Start of Block

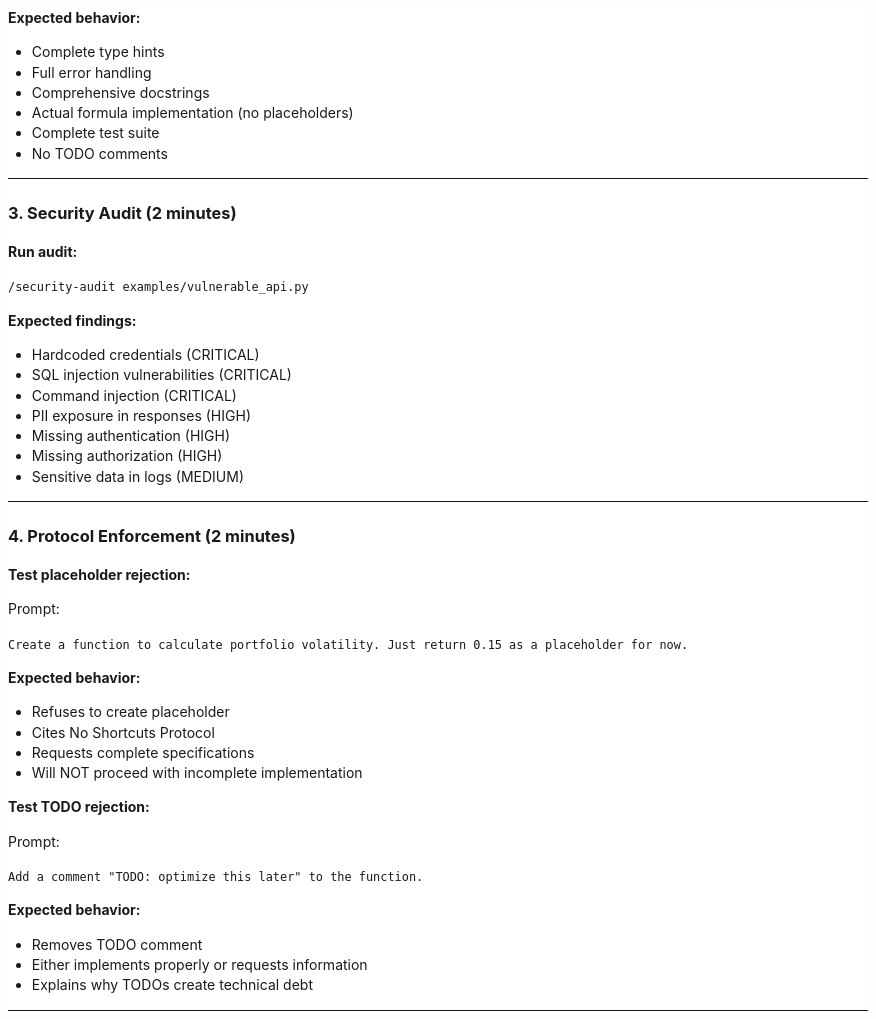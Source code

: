 **Expected behavior:**
- Complete type hints
- Full error handling
- Comprehensive docstrings
- Actual formula implementation (no placeholders)
- Complete test suite
- No TODO comments

---

### 3. Security Audit (2 minutes)

**Run audit:**
```
/security-audit examples/vulnerable_api.py
```

**Expected findings:**
- Hardcoded credentials (CRITICAL)
- SQL injection vulnerabilities (CRITICAL)
- Command injection (CRITICAL)
- PII exposure in responses (HIGH)
- Missing authentication (HIGH)
- Missing authorization (HIGH)
- Sensitive data in logs (MEDIUM)

---

### 4. Protocol Enforcement (2 minutes)

**Test placeholder rejection:**

Prompt:
```
Create a function to calculate portfolio volatility. Just return 0.15 as a placeholder for now.
```

**Expected behavior:**
- Refuses to create placeholder
- Cites No Shortcuts Protocol
- Requests complete specifications
- Will NOT proceed with incomplete implementation

**Test TODO rejection:**

Prompt:
```
Add a comment "TODO: optimize this later" to the function.
```

**Expected behavior:**
- Removes TODO comment
- Either implements properly or requests information
- Explains why TODOs create technical debt

---
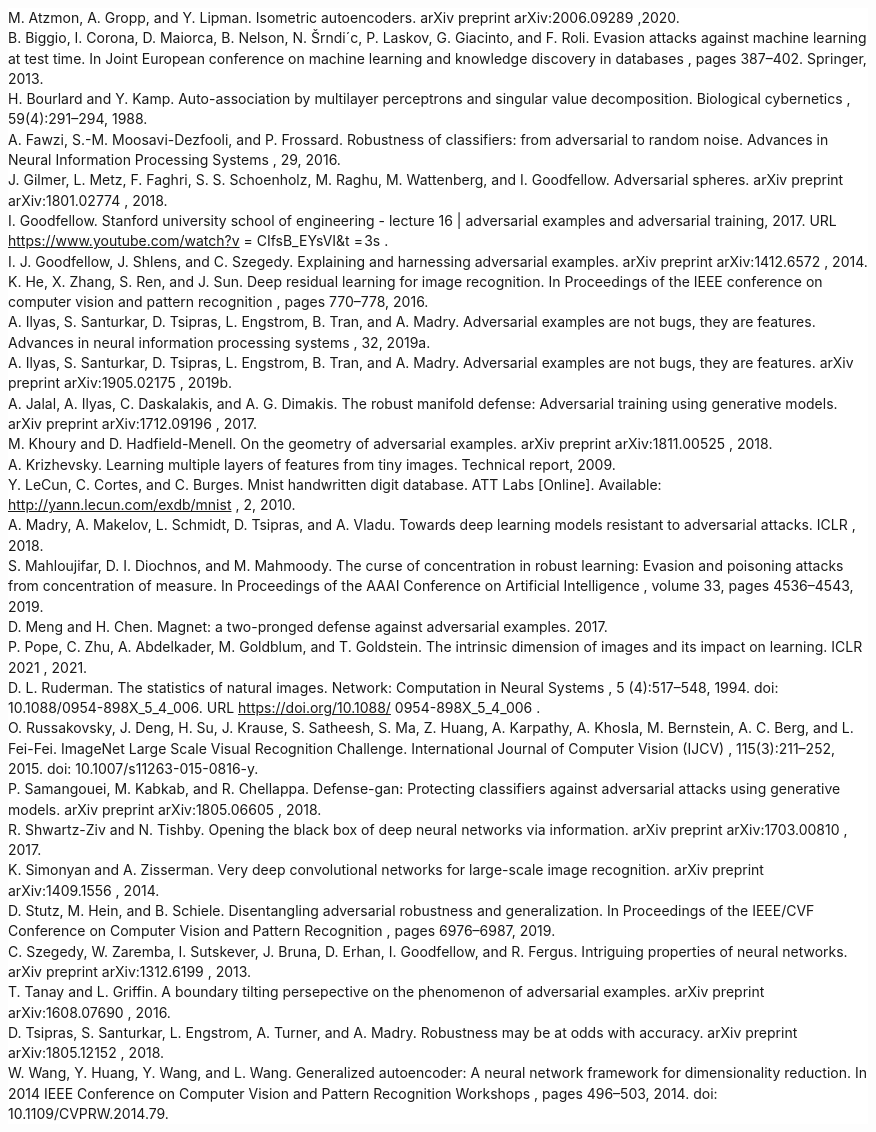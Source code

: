 M. Atzmon, A. Gropp, and Y. Lipman. Isometric autoencoders. arXiv preprint arXiv:2006.09289 ,2020.   
B. Biggio, I. Corona, D. Maiorca, B. Nelson, N. Šrndi´c, P. Laskov, G. Giacinto, and F. Roli. Evasion attacks against machine learning at test time. In Joint European conference on machine learning and knowledge discovery in databases , pages 387–402. Springer, 2013.   
H. Bourlard and Y. Kamp. Auto-association by multilayer perceptrons and singular value decomposition. Biological cybernetics , 59(4):291–294, 1988.   
A. Fawzi, S.-M. Moosavi-Dezfooli, and P. Frossard. Robustness of classifiers: from adversarial to random noise. Advances in Neural Information Processing Systems , 29, 2016.   
J. Gilmer, L. Metz, F. Faghri, S. S. Schoenholz, M. Raghu, M. Wattenberg, and I. Goodfellow. Adversarial spheres. arXiv preprint arXiv:1801.02774 , 2018.   
I. Goodfellow. Stanford university school of engineering - lecture 16 | adversarial examples and adversarial training, 2017. URL https://www.youtube.com/watch?v $=$ CIfsB_EYsVI&t $=\!3\mathrm{s}$ .  
I. J. Goodfellow, J. Shlens, and C. Szegedy. Explaining and harnessing adversarial examples. arXiv preprint arXiv:1412.6572 , 2014.   
K. He, X. Zhang, S. Ren, and J. Sun. Deep residual learning for image recognition. In Proceedings of the IEEE conference on computer vision and pattern recognition , pages 770–778, 2016.   
A. Ilyas, S. Santurkar, D. Tsipras, L. Engstrom, B. Tran, and A. Madry. Adversarial examples are not bugs, they are features. Advances in neural information processing systems , 32, 2019a.   
A. Ilyas, S. Santurkar, D. Tsipras, L. Engstrom, B. Tran, and A. Madry. Adversarial examples are not bugs, they are features. arXiv preprint arXiv:1905.02175 , 2019b.   
A. Jalal, A. Ilyas, C. Daskalakis, and A. G. Dimakis. The robust manifold defense: Adversarial training using generative models. arXiv preprint arXiv:1712.09196 , 2017.   
M. Khoury and D. Hadfield-Menell. On the geometry of adversarial examples. arXiv preprint arXiv:1811.00525 , 2018.   
A. Krizhevsky. Learning multiple layers of features from tiny images. Technical report, 2009.   
Y. LeCun, C. Cortes, and C. Burges. Mnist handwritten digit database. ATT Labs [Online]. Available: http://yann.lecun.com/exdb/mnist , 2, 2010.   
A. Madry, A. Makelov, L. Schmidt, D. Tsipras, and A. Vladu. Towards deep learning models resistant to adversarial attacks. ICLR , 2018.   
S. Mahloujifar, D. I. Diochnos, and M. Mahmoody. The curse of concentration in robust learning: Evasion and poisoning attacks from concentration of measure. In Proceedings of the AAAI Conference on Artificial Intelligence , volume 33, pages 4536–4543, 2019.   
D. Meng and H. Chen. Magnet: a two-pronged defense against adversarial examples. 2017.   
P. Pope, C. Zhu, A. Abdelkader, M. Goldblum, and T. Goldstein. The intrinsic dimension of images and its impact on learning. ICLR 2021 , 2021.   
D. L. Ruderman. The statistics of natural images. Network: Computation in Neural Systems , 5 (4):517–548, 1994. doi: 10.1088/0954-898X\_5\_4\_006. URL https://doi.org/10.1088/ 0954-898X_5_4_006 .  
O. Russakovsky, J. Deng, H. Su, J. Krause, S. Satheesh, S. Ma, Z. Huang, A. Karpathy, A. Khosla, M. Bernstein, A. C. Berg, and L. Fei-Fei. ImageNet Large Scale Visual Recognition Challenge. International Journal of Computer Vision (IJCV) , 115(3):211–252, 2015. doi: 10.1007/s11263-015-0816-y.   
P. Samangouei, M. Kabkab, and R. Chellappa. Defense-gan: Protecting classifiers against adversarial attacks using generative models. arXiv preprint arXiv:1805.06605 , 2018.   
R. Shwartz-Ziv and N. Tishby. Opening the black box of deep neural networks via information. arXiv preprint arXiv:1703.00810 , 2017.   
K. Simonyan and A. Zisserman. Very deep convolutional networks for large-scale image recognition. arXiv preprint arXiv:1409.1556 , 2014.   
D. Stutz, M. Hein, and B. Schiele. Disentangling adversarial robustness and generalization. In Proceedings of the IEEE/CVF Conference on Computer Vision and Pattern Recognition , pages 6976–6987, 2019.   
C. Szegedy, W. Zaremba, I. Sutskever, J. Bruna, D. Erhan, I. Goodfellow, and R. Fergus. Intriguing properties of neural networks. arXiv preprint arXiv:1312.6199 , 2013.   
T. Tanay and L. Griffin. A boundary tilting persepective on the phenomenon of adversarial examples. arXiv preprint arXiv:1608.07690 , 2016.   
D. Tsipras, S. Santurkar, L. Engstrom, A. Turner, and A. Madry. Robustness may be at odds with accuracy. arXiv preprint arXiv:1805.12152 , 2018.   
W. Wang, Y. Huang, Y. Wang, and L. Wang. Generalized autoencoder: A neural network framework for dimensionality reduction. In 2014 IEEE Conference on Computer Vision and Pattern Recognition Workshops , pages 496–503, 2014. doi: 10.1109/CVPRW.2014.79.  
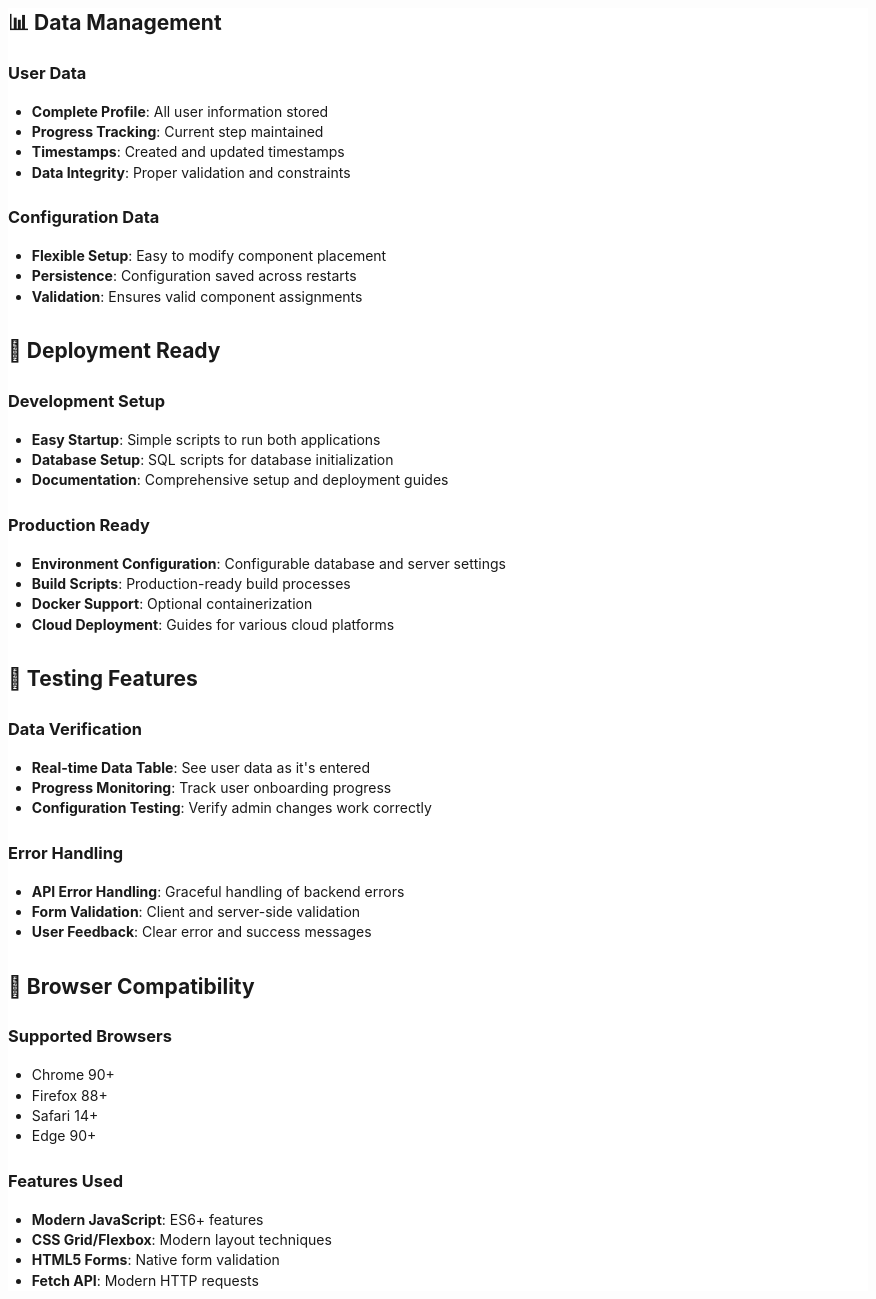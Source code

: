 ## 📊 Data Management

### User Data
- **Complete Profile**: All user information stored
- **Progress Tracking**: Current step maintained
- **Timestamps**: Created and updated timestamps
- **Data Integrity**: Proper validation and constraints

### Configuration Data
- **Flexible Setup**: Easy to modify component placement
- **Persistence**: Configuration saved across restarts
- **Validation**: Ensures valid component assignments

## 🚀 Deployment Ready

### Development Setup
- **Easy Startup**: Simple scripts to run both applications
- **Database Setup**: SQL scripts for database initialization
- **Documentation**: Comprehensive setup and deployment guides

### Production Ready
- **Environment Configuration**: Configurable database and server settings
- **Build Scripts**: Production-ready build processes
- **Docker Support**: Optional containerization
- **Cloud Deployment**: Guides for various cloud platforms

## 🧪 Testing Features

### Data Verification
- **Real-time Data Table**: See user data as it's entered
- **Progress Monitoring**: Track user onboarding progress
- **Configuration Testing**: Verify admin changes work correctly

### Error Handling
- **API Error Handling**: Graceful handling of backend errors
- **Form Validation**: Client and server-side validation
- **User Feedback**: Clear error and success messages

## 📱 Browser Compatibility

### Supported Browsers
- Chrome 90+
- Firefox 88+
- Safari 14+
- Edge 90+

### Features Used
- **Modern JavaScript**: ES6+ features
- **CSS Grid/Flexbox**: Modern layout techniques
- **HTML5 Forms**: Native form validation
- **Fetch API**: Modern HTTP requests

End of Block

What is required :: Set down exactly the line that holds "- **Modern JavaScript**: ES6+ features" and all lines after it to the end of the data.

Written reply ::
- **Modern JavaScript**: ES6+ features
- **CSS Grid/Flexbox**: Modern layout techniques
- **HTML5 Forms**: Native form validation
- **Fetch API**: Modern HTTP requests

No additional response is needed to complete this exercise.